Stereo Depth DNN


NVIDIA recommends always running this application in Max Power mode.

Isaac provides StereoDNN, a depth estimation algorithm that uses a deep neural network (DNN). The algorithm is based on a deep learning model designed to calculate per-pixel depths from stereo camera footage. StereoDNN estimates disparities (depth maps) from pairs of left and right stereo images, end-to-end.

StereoDNN is trained with the Tensorflow framework. The network can be trained in supervised (by Lidar), unsupervised (photometric), and semi-supervised (photometric with Lidar/depth GT) modes.
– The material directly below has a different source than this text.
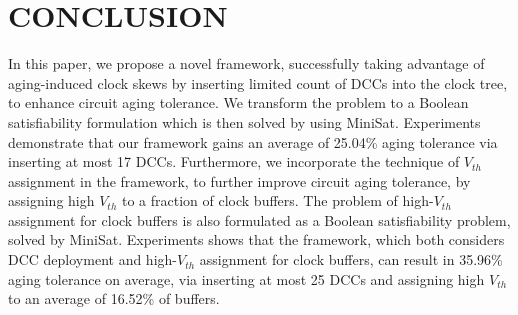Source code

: \section{CONCLUSION}
\label{sec:conclude}
In this paper, we propose a novel framework, successfully taking advantage of aging-induced clock skews by inserting limited count of DCCs into the clock tree, to enhance circuit aging tolerance. We transform the problem to a Boolean satisfiability formulation which is then solved by using MiniSat. Experiments demonstrate that our framework gains an average of 25.04\% aging tolerance via inserting at most 17 DCCs. Furthermore, we incorporate the technique of $V_{th}$ assignment in the framework, to further improve circuit aging tolerance, by assigning high $V_{th}$ to a fraction of clock buffers. The problem of high-$V_{th}$ assignment for clock buffers is also formulated as a Boolean satisfiability problem, solved by MiniSat. Experiments shows that the framework, which both considers DCC deployment and high-$V_{th}$ assignment for clock buffers, can result in 35.96\% aging tolerance on average, via inserting at most 25 DCCs and assigning high $V_{th}$ to an average of 16.52\% of buffers.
The trained model is then converted into the TensorRT inference runtime using custom plug-ins for improved efficiency.

The best, or largest model trained in testing scores 3.12% D1 error on the KITTI benchmark (#12 out of all DNNs in KITTI and #4 out of results published in December of 2017). The Isaac SDK also includes a custom inference runtime based on TensorRT and several light-weight models that can run at 10-30 FPS on GPUs, though with reduced accuracy. The fastest model runs at 10 FPS on Jetson TX2 and more than 30 FPS on Titan X.

The DNN is described in the following white paper:

The images below are the result of StereoDNN estimates of depth/disparities with the KITTI 2015 stereo benchmark. The DNN is trained in a semi-supervised way by combining Lidar groundtruth with Photometric loss.
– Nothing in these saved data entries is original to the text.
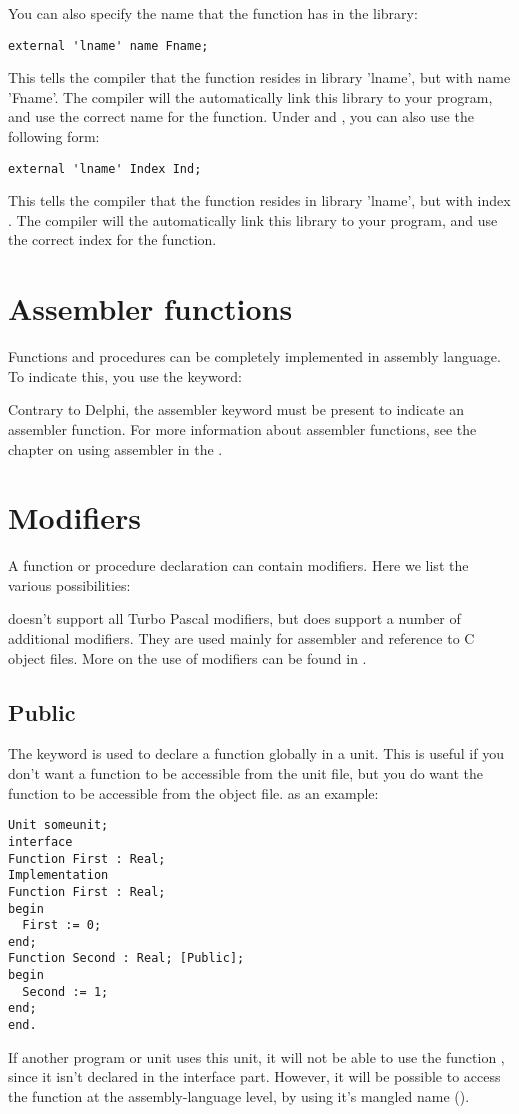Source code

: \documentclass{report}
\begin{document}
You can also specify the name that the function has in the library:
\begin{verbatim}
external 'lname' name Fname;
\end{verbatim}
This tells the compiler that the function resides in library 'lname',
but with name 'Fname'. The compiler will the automatically link this
library to your program, and use the correct name for the function.
Under \windows and \ostwo, you can also use the following form:
\begin{verbatim}
external 'lname' Index Ind;
\end{verbatim}
This tells the compiler that the function resides in library 'lname',
but with index . The compiler will the automatically
link this library to your program, and use the correct index for the
function.
\section{Assembler functions}
Functions and procedures can be completely implemented in assembly
language. To indicate this, you use the  keyword:

Contrary to Delphi, the assembler keyword must be present to indicate an
assembler function.
For more information about assembler functions, see the chapter on using
assembler in the \progref.

\section{Modifiers}
A function or procedure declaration can contain modifiers. Here we list the
various possibilities:

\fpc doesn't support all Turbo Pascal modifiers, but
does support a number of additional modifiers. They are used mainly for assembler and
reference to C object files. More on the use of modifiers can be found in
\progref.
\subsection{Public}
The  keyword is used to declare a function globally in a unit.
This is useful if you don't want a function to be accessible from the unit
file, but you do want the function to be accessible from the object file.
as an example:
\begin{verbatim}
Unit someunit;
interface
Function First : Real;
Implementation
Function First : Real;
begin
  First := 0;
end;
Function Second : Real; [Public];
begin
  Second := 1;
end;
end.
\end{verbatim}
If another program or unit uses this unit, it will not be able to use the
function , since it isn't declared in the interface part.
However, it will be possible to access the function  at the
assembly-language level, by using it's mangled name (\progref).
\end{document}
The following images are a comparison of a mono depth DNN approach (Godard et al.) to a StereoDNN results scene. Computed and/or estimated DNN point clouds are in white, and Lidar ground truth is in green. This model has ~10 cm error at 10 m distance and ~30-40 cm error at 30-50 m. This is the best model trained on KITTI. Where StereoDNN captures building and street geometry well, monocular DNN misses that information completely.

../../../_images/sddnn-2.jpg ../../../_images/sddnn-3.jpg

The following images are examples of StereoDNN disparity maps computed on stereo RGB frames from the KITTI dataset:


Source Code

The standalone code for the DNN is available on GitHub at the following link:

The goal of this project is to enable inference for NVIDIA Stereo DNN TensorFlow models on Jetson, as well as other platforms supported by NVIDIA TensorRT library.
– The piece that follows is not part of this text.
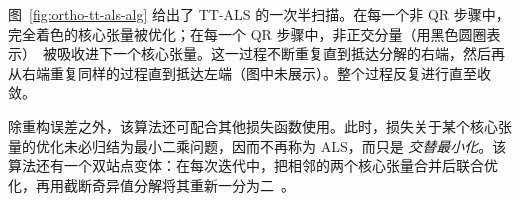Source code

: 图~\ref{fig:ortho-tt-als-alg} 给出了 TT-ALS 的一次半扫描。在每一个非 QR 步骤中，完全着色的核心张量被优化；在每一个 QR 步骤中，非正交分量（用黑色圆圈表示）~被吸收进下一个核心张量。这一过程不断重复直到抵达分解的右端，然后再从右端重复同样的过程直到抵达左端（图中未展示）。整个过程反复进行直至收敛。 
\begin{remark}
    除重构误差之外，该算法还可配合其他损失函数使用。此时，损失关于某个核心张量的优化未必归结为最小二乘问题，因而不再称为 ALS，而只是 \emph{交替最小化}。该算法还有一个双站点变体：在每次迭代中，把相邻的两个核心张量合并后联合优化，再用截断奇异值分解将其重新一分为二~\citep{holtz2012alternating}。
\end{remark}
A demo of inference on KITTI dataset can be viewed on YouTube at the following link:

The stereo DNN is wrapped as an Isaac codelet, and is available in the Isaac repository.

Isaac Codelet

The Isaac codelet wrapping StereoDNN takes a left rectified image, a right rectified image, and both the intrinsic and extrinsic calibration of the stereo camera, and generates a depth frame of size 513x257, using the nvstereonet library from GitHub.

Running the Sample Application

The stereo_depth_dnn sample application uses a ZED stereo camera. First connect the ZED camera to the host system or the Jetson Xavier platform you are using, and then use one of the following procedure to run the application.

Note that this application only runs on the host system or the Jetson Xavier platform.

To Run the Sample Application on the Host System

Run the sample application with the following command:

bazel run //apps/samples/stereo_depth_dnn -- -d x64

To Run the Application on Jetson

To run the sample application on Jetson, first build the package on the host and then deploy it to the Jetson system. Deploy //apps/samples/stereo_depth_dnn/stereo_depth_dnn-pkg to the robot as explained in Deploying and Running on Jetson.

Then log on to the Jetson system and execute the following commands:

bob@jetson:~/$ cd deploy/bob/stereo_depth
bob@jetson:~/deploy/bob/stereo_depth$ ./apps/samples/stereo_depth_dnn/stereo_depth_dnn -d xavier

Where “bob” is your user name on the host system.

To View Output from the Application in Websight

While the application is running, open Isaac Sight in a browser by navigating to http://localhost:3000. If running the application on a Jetson platform, make sure to use the IP address of the Jetson system instead of localhost.

In Websight, a window called “color_left” shows the left input image and a window called “depth” shows the depth estimated by the algorithm.